__Required work__
Using the entries below, show all lines with the string "snabbreferens".

(Saved data entries)
□ □ □ □
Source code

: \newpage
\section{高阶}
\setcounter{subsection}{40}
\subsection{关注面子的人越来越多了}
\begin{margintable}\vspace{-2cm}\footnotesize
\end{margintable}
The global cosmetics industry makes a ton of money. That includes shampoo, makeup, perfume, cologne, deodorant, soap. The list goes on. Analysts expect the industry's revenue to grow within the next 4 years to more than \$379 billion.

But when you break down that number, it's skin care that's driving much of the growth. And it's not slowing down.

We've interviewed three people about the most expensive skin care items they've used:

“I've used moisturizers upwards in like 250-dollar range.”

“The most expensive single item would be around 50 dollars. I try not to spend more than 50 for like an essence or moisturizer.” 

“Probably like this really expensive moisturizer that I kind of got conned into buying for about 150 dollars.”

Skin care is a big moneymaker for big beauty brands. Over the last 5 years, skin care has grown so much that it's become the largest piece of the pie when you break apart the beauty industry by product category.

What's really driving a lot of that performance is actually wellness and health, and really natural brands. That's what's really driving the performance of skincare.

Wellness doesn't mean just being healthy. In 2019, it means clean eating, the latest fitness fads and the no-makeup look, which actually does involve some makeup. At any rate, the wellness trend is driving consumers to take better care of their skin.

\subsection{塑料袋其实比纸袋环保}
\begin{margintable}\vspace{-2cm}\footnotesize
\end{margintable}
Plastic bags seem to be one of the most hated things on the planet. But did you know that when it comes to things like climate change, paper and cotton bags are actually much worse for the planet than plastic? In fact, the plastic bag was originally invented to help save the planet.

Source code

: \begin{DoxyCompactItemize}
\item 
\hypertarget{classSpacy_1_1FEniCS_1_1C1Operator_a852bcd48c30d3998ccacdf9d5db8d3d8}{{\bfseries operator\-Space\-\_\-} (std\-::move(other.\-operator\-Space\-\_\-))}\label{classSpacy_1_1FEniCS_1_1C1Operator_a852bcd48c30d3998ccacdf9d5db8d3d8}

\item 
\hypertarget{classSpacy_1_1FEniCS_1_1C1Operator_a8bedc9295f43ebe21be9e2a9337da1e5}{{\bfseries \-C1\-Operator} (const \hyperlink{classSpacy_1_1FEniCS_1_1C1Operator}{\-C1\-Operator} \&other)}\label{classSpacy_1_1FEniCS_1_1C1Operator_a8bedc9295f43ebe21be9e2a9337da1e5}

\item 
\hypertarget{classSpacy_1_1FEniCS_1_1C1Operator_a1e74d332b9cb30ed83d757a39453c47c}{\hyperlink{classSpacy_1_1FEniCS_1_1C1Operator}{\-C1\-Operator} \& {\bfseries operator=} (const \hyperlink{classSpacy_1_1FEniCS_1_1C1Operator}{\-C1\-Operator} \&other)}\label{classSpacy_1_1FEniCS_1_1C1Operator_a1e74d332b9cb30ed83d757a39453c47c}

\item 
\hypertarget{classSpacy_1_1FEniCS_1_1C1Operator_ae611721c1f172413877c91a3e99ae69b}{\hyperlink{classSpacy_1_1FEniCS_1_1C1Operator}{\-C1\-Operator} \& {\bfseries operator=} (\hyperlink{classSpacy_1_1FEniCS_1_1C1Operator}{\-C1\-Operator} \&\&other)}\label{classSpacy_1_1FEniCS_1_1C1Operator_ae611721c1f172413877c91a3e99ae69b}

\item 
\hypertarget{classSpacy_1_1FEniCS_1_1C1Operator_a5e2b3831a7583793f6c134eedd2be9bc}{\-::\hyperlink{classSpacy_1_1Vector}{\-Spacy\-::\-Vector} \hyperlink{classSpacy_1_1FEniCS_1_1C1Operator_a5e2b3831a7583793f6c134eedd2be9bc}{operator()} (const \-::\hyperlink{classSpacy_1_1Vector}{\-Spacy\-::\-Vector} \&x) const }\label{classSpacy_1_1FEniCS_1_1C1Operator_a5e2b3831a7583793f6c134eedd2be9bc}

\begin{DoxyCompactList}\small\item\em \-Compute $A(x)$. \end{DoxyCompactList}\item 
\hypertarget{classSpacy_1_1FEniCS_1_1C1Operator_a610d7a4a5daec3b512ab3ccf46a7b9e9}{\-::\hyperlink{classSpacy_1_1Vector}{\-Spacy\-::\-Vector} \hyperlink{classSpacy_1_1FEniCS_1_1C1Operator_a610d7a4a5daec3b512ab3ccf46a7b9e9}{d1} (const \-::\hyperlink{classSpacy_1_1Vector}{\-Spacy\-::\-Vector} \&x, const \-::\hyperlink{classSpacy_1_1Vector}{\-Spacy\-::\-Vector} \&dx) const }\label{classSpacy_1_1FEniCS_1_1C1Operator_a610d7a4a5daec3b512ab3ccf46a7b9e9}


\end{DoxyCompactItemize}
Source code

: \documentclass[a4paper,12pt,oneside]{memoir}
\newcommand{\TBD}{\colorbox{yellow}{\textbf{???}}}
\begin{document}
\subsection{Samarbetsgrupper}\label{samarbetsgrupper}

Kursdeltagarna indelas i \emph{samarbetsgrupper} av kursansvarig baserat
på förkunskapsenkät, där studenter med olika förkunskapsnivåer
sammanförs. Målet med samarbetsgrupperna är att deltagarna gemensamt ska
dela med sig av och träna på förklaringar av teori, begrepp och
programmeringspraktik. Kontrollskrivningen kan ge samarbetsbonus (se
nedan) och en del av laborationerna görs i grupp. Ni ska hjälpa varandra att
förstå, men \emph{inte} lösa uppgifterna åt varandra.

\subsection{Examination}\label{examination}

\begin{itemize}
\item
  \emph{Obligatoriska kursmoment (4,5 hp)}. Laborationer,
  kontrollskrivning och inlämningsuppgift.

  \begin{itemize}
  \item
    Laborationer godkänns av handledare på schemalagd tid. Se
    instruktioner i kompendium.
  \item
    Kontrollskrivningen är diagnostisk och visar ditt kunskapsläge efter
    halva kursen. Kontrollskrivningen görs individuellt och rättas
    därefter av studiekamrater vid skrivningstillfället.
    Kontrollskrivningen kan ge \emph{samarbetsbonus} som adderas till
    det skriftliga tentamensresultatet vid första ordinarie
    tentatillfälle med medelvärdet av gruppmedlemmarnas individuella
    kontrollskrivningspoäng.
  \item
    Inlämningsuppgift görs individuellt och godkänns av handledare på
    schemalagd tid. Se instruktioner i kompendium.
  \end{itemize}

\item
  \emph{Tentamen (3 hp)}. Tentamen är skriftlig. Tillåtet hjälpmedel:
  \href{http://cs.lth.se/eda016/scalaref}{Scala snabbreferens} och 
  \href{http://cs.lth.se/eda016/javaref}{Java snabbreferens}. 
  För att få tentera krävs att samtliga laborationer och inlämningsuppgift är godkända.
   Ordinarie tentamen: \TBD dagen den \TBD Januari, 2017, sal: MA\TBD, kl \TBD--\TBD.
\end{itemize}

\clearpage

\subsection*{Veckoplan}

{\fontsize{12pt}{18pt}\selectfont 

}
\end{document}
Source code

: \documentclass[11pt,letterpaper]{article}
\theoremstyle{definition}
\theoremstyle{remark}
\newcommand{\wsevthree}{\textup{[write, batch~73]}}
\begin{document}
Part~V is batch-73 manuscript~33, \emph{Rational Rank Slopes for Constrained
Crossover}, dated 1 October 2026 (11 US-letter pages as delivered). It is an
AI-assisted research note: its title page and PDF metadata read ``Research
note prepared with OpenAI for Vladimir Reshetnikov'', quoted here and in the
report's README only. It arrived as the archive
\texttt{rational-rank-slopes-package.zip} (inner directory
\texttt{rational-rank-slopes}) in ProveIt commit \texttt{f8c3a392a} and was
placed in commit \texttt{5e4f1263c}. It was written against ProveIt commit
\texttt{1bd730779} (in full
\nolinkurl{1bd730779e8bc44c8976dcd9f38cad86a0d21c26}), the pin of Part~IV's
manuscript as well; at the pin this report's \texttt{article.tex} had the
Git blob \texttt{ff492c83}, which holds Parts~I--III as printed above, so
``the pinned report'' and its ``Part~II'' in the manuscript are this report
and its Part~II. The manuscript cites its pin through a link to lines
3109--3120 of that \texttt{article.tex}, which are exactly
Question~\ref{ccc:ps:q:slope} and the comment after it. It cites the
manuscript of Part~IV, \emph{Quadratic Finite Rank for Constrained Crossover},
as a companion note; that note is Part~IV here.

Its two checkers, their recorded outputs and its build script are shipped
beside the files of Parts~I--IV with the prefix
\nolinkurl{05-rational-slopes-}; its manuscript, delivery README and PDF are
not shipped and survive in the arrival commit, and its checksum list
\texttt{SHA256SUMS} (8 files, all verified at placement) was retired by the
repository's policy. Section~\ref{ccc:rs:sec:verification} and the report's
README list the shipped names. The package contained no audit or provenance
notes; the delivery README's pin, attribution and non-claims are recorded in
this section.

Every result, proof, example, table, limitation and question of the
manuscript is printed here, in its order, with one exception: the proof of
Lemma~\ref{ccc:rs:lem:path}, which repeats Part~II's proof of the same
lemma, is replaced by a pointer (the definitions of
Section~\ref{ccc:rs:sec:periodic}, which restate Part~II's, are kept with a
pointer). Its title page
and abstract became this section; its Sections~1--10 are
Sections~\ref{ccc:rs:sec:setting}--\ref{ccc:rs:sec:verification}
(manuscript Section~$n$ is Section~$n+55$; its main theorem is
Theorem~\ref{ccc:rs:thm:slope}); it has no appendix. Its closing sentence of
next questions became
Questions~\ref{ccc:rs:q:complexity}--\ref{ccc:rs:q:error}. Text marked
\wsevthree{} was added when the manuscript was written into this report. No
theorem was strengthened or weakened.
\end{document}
□ □ □ □
__Response to the exercise__
  \href{http://cs.lth.se/eda016/scalaref}{Scala snabbreferens} och 
  \href{http://cs.lth.se/eda016/javaref}{Java snabbreferens}. 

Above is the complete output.